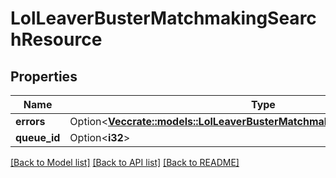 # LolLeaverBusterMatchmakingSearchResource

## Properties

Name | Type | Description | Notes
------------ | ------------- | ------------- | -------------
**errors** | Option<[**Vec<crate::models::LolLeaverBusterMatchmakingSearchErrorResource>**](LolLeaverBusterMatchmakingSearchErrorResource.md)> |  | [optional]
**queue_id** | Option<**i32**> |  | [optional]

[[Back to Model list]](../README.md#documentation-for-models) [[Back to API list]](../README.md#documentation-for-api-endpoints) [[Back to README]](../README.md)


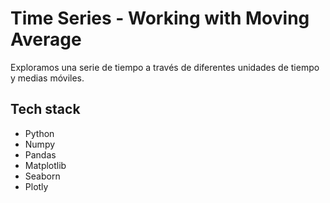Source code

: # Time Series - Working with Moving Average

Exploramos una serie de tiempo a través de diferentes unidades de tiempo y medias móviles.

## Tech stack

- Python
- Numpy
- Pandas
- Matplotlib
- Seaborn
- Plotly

*Your instructions*:
Each line of the listing above must be given again exactly; the pictures are to be left out.

*Result*:
 # LolLeaverBusterMatchmakingSearchResource

## Properties

Name | Type | Description | Notes
------------ | ------------- | ------------- | -------------
**errors** | Option<[**Vec<crate::models::LolLeaverBusterMatchmakingSearchErrorResource>**](LolLeaverBusterMatchmakingSearchErrorResource.md)> |  | [optional]
**queue_id** | Option<**i32**> |  | [optional]

[[Back to Model list]](../README.md#documentation-for-models) [[Back to API list]](../README.md#documentation-for-api-endpoints) [[Back to README]](../README.md)


Source code

: # Time Series - Working with Moving Average

Exploramos una serie de tiempo a través de diferentes unidades de tiempo y medias móviles.

## Tech stack

- Python
- Numpy
- Pandas
- Matplotlib
- Seaborn
- Plotly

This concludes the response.